最後再以DNA斷裂端標記試驗測定麥角硫因對 UVA誘導人類角質細胞株HaCaT產生細胞凋亡現象的保護能力。請參照第13圖(D)，數據結果以mean±SD值表示，n=3，*表示與控制組相比p<0.05。結果顯示，於控制組siRNA的組別，給予麥角硫因後再照射UVA，因UVA所造成的細胞凋亡相對單獨照射UVA的組別有明顯降低，而siNrf2的組別，因UVA所造成的細胞凋亡未因添加麥角硫因而有所改善，證實麥角硫因對於抑制UVA刺激所造成的細胞凋亡之能力，為透過Nrf2訊息途徑所調控。

根據上述，本發明實施例之麥角硫因能活化人類角質細胞之Nrf2訊息途徑，並促進Nrf2入核，提升下游酵素型抗氧化分子及非酵素型抗氧化分子的表現，以提升人類角質細胞抗光氧化能力。故適用於製備活化細胞之Nrf2訊息途徑之藥物，以及製備抑制UVA刺激所造成的細胞凋亡、提升酵素型抗氧化分子表現、非酵素型抗氧化分子表現和促進Nrf2入核之藥物，所製備的藥物僅需125至500nM即能達到有效劑量。

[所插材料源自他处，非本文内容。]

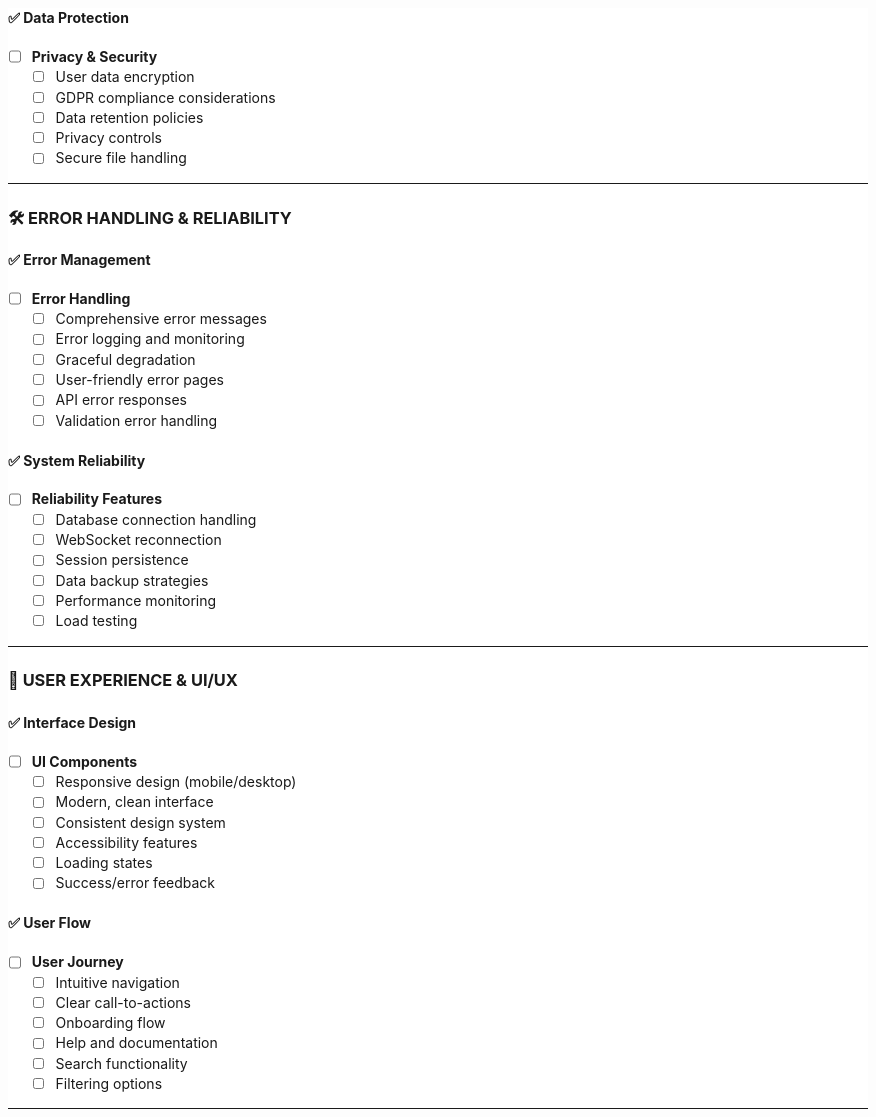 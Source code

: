 #### ✅ **Data Protection**
- [ ] **Privacy & Security**
  - [ ] User data encryption
  - [ ] GDPR compliance considerations
  - [ ] Data retention policies
  - [ ] Privacy controls
  - [ ] Secure file handling

---

### 🛠️ **ERROR HANDLING & RELIABILITY**

#### ✅ **Error Management**
- [ ] **Error Handling**
  - [ ] Comprehensive error messages
  - [ ] Error logging and monitoring
  - [ ] Graceful degradation
  - [ ] User-friendly error pages
  - [ ] API error responses
  - [ ] Validation error handling

#### ✅ **System Reliability**
- [ ] **Reliability Features**
  - [ ] Database connection handling
  - [ ] WebSocket reconnection
  - [ ] Session persistence
  - [ ] Data backup strategies
  - [ ] Performance monitoring
  - [ ] Load testing

---

### 🎨 **USER EXPERIENCE & UI/UX**

#### ✅ **Interface Design**
- [ ] **UI Components**
  - [ ] Responsive design (mobile/desktop)
  - [ ] Modern, clean interface
  - [ ] Consistent design system
  - [ ] Accessibility features
  - [ ] Loading states
  - [ ] Success/error feedback

#### ✅ **User Flow**
- [ ] **User Journey**
  - [ ] Intuitive navigation
  - [ ] Clear call-to-actions
  - [ ] Onboarding flow
  - [ ] Help and documentation
  - [ ] Search functionality
  - [ ] Filtering options

---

然本發明已以實施方式揭露如上，然其並非用以限定本發明，任何熟習此技藝者，在不脫離本發明的精神和範圍內，當可作各種的更動與潤飾，因此本發明的保護範圍當視後附的申請專利範圍所界定者為準。

Claims

一種麥角硫因之用途，其係應用於製備活化一細胞之Nrf2訊息途徑之一藥物。
如請求項1所述麥角硫因之用途，其中該細胞包含一正常細胞和一損傷細胞。
如請求項2所述麥角硫因之用途，其中該損傷細胞係經由一紫外線照射而產生之損傷。
如請求項3所述麥角硫因之用途，其中該紫外線為波長為320至400nm之UVA。
如請求項1所述麥角硫因之用途，其中活化該細胞之Nrf2訊息途徑之該藥物係抑制UVA刺激所造成的細胞凋亡。
如請求項1所述麥角硫因之用途，其中活化該細胞之Nrf2訊息途徑之該藥物係提升一酵素型抗氧化分子的表現。
如請求項6所述麥角硫因之用途，其中該酵素型抗氧化分子為血紅素氧化酶(heme oxygenase-1；HO-1)、醌氧化还還原酶(NAD(P)H：quinone acceptor oxidoreductase 1；NQO-1)或麩胺醯半胱胺酸接合酶催化次單位(Glutamate-cysteine ligase catalytic subunit,GCLC)。
如請求項1所述麥角硫因之用途，其中活化該細胞之Nrf2訊息途徑之該藥物係提升一非酵素型抗氧化分子之表現。
如請求項8所述麥角硫因之用途，其中該非酵素型抗氧化分子為穀胱甘肽(Glutathione；GSH)。
如請求項1所述麥角硫因之用途，其中活化該細胞之Nrf2訊息途徑之該藥物係促使Nrf2進入細胞核。
如請求項1所述麥角硫因之用途，其中活化該細胞之Nrf2訊息途徑之該藥物之有效量為125nM至500nM。